This blog follows a series of recent publications by TheJudge aimed directly at GCs and financial controllers (see example articles: GC Magazine –“Managing risk when engaging external counsel” May 17 & Economia, “Litigation to Boom in 2017”)

Let’s face it 12 years ago, the litigation market was a very different place. Firms were often engaged on their reputation alone and such firms did not feel the need to pro-actively resort to alternative billing arrangements to attract blue chip clients. Flash forward to today and it’s a vastly different place. Several previous mainstays top 50 law firm brands no longer exist, a number of new entrants offering non-conflicted dispute resolution services have emerged and are now knocking closely on the doors of some of the largest PEP earning firms. Corporate litigants have grown battle weary to uncapped litigation budgets and face increased budget limitations and greater pressures to obtain “value” driven retainers from external counsel.

What then should lawyers be advising their corporate clients when it comes to better managing their cost exposures? We briefly discuss below some of the key highlights all lawyers should be including in their client discussions, irrespective of the retainer being proposed to the client.

 

Monetisation and portfolio finance for large enterprise companies

The media disclosure last year concerning a small portfolio of cases funded for BT shone a light on how corporate attitudes are changing in terms of how GCs and financial controllers manage their legal spend.

Portfolio finance arrangements for corporate enterprises are now as much about monetisation of a portion of the asset value (the prospective damages value for the cases concerned) as they are about financing the legal fees. If a corporate client wants to monetize part of its case portfolio (e.g. to be able to use the capital elsewhere in the business) then there are a host of creatives ways in which this can be done and with a range of financiers ready to aggressively compete.

Cross collateralization between cases can substantially lower the overall cost of funding, and potentially allows for cases to be financed that might not otherwise have attracted a funder on a one-off basis.
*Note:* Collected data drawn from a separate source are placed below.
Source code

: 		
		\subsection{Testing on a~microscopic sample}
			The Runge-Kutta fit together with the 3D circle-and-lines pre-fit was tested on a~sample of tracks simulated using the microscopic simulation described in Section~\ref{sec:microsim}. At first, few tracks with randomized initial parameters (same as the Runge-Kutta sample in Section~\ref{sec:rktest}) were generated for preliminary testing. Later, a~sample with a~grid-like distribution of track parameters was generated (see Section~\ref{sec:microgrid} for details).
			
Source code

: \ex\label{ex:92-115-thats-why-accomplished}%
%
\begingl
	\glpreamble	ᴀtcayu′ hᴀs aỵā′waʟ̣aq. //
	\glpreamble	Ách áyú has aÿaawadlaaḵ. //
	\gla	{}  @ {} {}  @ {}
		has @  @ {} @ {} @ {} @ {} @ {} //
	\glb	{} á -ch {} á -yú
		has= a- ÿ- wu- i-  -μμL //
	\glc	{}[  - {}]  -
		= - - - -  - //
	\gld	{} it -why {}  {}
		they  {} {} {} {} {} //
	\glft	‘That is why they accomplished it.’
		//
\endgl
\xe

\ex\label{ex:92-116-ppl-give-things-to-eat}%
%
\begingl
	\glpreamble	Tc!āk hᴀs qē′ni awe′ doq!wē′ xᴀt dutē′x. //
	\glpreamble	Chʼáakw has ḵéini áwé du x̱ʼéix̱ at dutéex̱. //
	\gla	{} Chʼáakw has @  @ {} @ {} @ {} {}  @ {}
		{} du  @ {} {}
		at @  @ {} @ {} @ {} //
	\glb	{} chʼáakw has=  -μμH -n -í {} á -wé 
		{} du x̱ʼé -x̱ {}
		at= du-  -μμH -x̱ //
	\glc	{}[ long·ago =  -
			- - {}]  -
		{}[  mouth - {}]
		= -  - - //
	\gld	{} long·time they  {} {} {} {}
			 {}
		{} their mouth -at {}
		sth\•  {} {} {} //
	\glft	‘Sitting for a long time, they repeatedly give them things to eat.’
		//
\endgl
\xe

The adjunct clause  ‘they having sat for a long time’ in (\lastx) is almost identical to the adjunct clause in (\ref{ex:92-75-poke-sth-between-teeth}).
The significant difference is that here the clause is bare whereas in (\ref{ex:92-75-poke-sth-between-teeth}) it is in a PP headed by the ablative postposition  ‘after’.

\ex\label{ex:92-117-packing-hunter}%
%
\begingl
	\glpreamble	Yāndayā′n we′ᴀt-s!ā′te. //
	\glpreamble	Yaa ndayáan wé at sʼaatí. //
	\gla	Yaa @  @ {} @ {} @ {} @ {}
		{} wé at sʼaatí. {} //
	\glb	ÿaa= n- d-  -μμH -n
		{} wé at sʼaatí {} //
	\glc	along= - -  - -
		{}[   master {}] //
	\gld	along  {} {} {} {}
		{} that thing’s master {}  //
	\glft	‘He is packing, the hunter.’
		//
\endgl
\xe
However, if a portfolio finance model isn’t the prime goal, then for most blue-chip entities, litigation finance for one-off matters is likely to have less appeal, particularly if the GC is in an informed position over their other hedging options.

 

Risk not cash – The GC challenge

The challenge

Achieving budget certainty and avoiding economic shocks from unsuccessful litigation is a universal concern for all companies in today’s market, regardless of their financial standing.

Few corporate clients will have liquidity issues that necessitate the need for external financing for their legal spend (albeit there will be exceptions) but risk exposure is still a key concern for many. Budget overruns and the general fatigue GCs feel towards them can also seriously client / law firm relationship.

 

The credible solution

There is a potential fix to this problem and one that doesn’t require the law firm to engage in a race to the bottom in terms of fee discounts to win new instructions, or require the law firm to enter large risk bearing retainers. Indeed, a solution that does not require months of due diligence time with litigation finance companies.  “Litigation Fees Insurance” enables corporate clients to insure the legal fees and expenses they pay their external counsel. If the case is lost the insurer reimburses the fees and expenses incurred.  This is not to be confused with adverse cost insurance, which is an entirely separate coverage designed to insure the cost shifting risk in an unsuccessful case.

Cover can be arranged at the outset of the case but also in circumstances where the case is at an advanced stage. To address the “budget overrun fatigue” issue, insurers can even retrospectively insure the fees and expenses already incurred.

Policy limits are available from a low as £200,000 of legal cost cover up to and exceeding £30m.  Like funders, insurers will consider the full spectrum of commercial disputes, ranging from contract disputes, patent litigation, competition, construction through to large international arbitration cases.

If, as we suspect, the vast majority of your new case engagements are still privately funded, then not only is it a necessity in terms of Solicitors Code of Conduct to discuss the potential availability of such insurance in order to put the client in an informed position, but from a business development perspective, it would also be a major missed opportunity for the law firm not to do so.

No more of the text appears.